• _Work to complete_
Where in the data does the word "exact" appear? Find those lines and copy them.

• _Data to use_
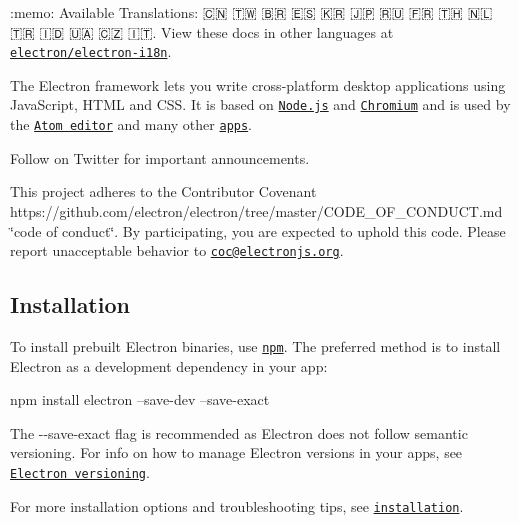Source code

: \href{https://electronjs.org}{\tt }

\href{https://travis-ci.org/electron/electron}{\tt } \href{https://ci.appveyor.com/project/electron-bot/electron/branch/master}{\tt } \href{https://david-dm.org/electron/electron?type=dev}{\tt } \href{https://atom-slack.herokuapp.com/}{\tt }

\+:memo\+: Available Translations\+: 🇨🇳 🇹🇼 🇧🇷 🇪🇸 🇰🇷 🇯🇵 🇷🇺 🇫🇷 🇹🇭 🇳🇱 🇹🇷 🇮🇩 🇺🇦 🇨🇿 🇮🇹. View these docs in other languages at \href{https://github.com/electron/electron-i18n/tree/master/content/}{\tt electron/electron-\/i18n}.

The Electron framework lets you write cross-\/platform desktop applications using Java\+Script, H\+T\+ML and C\+SS. It is based on \href{https://nodejs.org/}{\tt Node.\+js} and \href{https://www.chromium.org}{\tt Chromium} and is used by the \href{https://github.com/atom/atom}{\tt Atom editor} and many other \href{https://electronjs.org/apps}{\tt apps}.

Follow \href{https://twitter.com/electronjs}{\tt } on Twitter for important announcements.

This project adheres to the Contributor Covenant https\+://github.com/electron/electron/tree/master/\+C\+O\+D\+E\+\_\+\+O\+F\+\_\+\+C\+O\+N\+D\+U\+C\+T.\+md \char`\"{}code of conduct\char`\"{}. By participating, you are expected to uphold this code. Please report unacceptable behavior to \href{mailto:coc@electronjs.org}{\tt coc@electronjs.\+org}.

\subsection*{Installation}

To install prebuilt Electron binaries, use \href{https://docs.npmjs.com/}{\tt {\ttfamily npm}}. The preferred method is to install Electron as a development dependency in your app\+:


\begin{DoxyCode}
npm install electron --save-dev --save-exact
\end{DoxyCode}


The {\ttfamily -\/-\/save-\/exact} flag is recommended as Electron does not follow semantic versioning. For info on how to manage Electron versions in your apps, see \href{https://electronjs.org/docs/tutorial/electron-versioning}{\tt Electron versioning}.

For more installation options and troubleshooting tips, see \href{https://electronjs.org/docs/tutorial/installation}{\tt installation}.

• _Answer to this problem_
npm install electron --save-dev --save-exact
The {\ttfamily -\/-\/save-\/exact} flag is recommended as Electron does not follow semantic versioning. For info on how to manage Electron versions in your apps, see \href{https://electronjs.org/docs/tutorial/electron-versioning}{\tt Electron versioning}.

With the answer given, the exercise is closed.